Each line below that holds the word "Zajištěno" counts once; state the total number of such lines and nothing else.

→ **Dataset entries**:
========

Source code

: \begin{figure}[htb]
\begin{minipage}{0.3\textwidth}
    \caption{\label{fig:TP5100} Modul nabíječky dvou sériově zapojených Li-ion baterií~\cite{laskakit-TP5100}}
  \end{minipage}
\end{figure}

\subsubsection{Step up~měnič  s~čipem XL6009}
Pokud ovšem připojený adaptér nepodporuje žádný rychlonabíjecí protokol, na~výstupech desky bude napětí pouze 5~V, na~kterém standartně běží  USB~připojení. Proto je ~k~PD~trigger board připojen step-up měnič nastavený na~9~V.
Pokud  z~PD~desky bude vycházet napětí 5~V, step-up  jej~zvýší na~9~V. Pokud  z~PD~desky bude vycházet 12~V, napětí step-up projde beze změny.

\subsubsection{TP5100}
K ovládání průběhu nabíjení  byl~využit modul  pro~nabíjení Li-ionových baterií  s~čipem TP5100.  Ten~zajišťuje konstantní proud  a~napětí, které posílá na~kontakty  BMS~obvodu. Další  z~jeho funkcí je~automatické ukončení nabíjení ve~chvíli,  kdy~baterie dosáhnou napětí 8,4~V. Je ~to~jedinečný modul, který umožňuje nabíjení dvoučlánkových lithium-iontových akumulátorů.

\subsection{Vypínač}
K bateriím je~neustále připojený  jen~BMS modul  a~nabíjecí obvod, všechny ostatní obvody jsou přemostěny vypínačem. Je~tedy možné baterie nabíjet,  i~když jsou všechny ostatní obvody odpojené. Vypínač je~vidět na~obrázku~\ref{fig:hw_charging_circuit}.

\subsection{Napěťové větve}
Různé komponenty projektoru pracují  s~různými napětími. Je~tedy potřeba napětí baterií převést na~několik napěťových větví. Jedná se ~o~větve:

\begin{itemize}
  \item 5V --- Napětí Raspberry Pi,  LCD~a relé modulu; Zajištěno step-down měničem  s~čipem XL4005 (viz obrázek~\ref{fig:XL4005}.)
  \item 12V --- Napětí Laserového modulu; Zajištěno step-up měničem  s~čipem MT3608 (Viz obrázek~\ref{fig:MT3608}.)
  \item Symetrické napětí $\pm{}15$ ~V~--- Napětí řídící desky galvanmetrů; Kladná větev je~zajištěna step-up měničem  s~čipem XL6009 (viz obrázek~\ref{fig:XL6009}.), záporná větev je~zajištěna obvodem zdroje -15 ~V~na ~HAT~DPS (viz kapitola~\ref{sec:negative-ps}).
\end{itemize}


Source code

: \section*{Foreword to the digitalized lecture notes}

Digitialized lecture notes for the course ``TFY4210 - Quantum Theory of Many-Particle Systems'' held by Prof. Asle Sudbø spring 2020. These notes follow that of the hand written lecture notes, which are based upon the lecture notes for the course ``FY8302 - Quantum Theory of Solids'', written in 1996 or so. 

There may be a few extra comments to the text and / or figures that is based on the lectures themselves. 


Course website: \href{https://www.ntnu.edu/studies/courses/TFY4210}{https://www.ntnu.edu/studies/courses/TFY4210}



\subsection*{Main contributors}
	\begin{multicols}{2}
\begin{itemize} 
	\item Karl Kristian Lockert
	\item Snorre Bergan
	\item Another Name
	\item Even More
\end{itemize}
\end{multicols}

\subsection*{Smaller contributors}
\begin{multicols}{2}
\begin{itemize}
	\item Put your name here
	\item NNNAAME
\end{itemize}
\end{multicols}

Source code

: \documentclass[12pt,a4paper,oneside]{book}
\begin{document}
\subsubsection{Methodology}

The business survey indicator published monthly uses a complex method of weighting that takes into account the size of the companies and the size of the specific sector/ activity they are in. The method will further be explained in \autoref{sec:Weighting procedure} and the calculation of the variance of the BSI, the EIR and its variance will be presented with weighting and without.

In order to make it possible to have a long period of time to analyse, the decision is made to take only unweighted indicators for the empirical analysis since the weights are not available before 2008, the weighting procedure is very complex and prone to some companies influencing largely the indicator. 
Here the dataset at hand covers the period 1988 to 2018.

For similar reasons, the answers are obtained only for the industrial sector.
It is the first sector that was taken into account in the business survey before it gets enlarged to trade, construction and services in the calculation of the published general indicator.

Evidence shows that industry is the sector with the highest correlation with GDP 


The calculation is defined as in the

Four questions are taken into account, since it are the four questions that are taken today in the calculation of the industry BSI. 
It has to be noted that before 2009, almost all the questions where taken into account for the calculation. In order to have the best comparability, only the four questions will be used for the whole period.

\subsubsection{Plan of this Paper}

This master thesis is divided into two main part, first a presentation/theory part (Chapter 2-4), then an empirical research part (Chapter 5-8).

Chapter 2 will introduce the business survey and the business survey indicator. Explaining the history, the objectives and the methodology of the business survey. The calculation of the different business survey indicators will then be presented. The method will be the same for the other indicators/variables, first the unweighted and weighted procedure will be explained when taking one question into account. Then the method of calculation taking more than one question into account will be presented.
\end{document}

========

→ **Result**: 2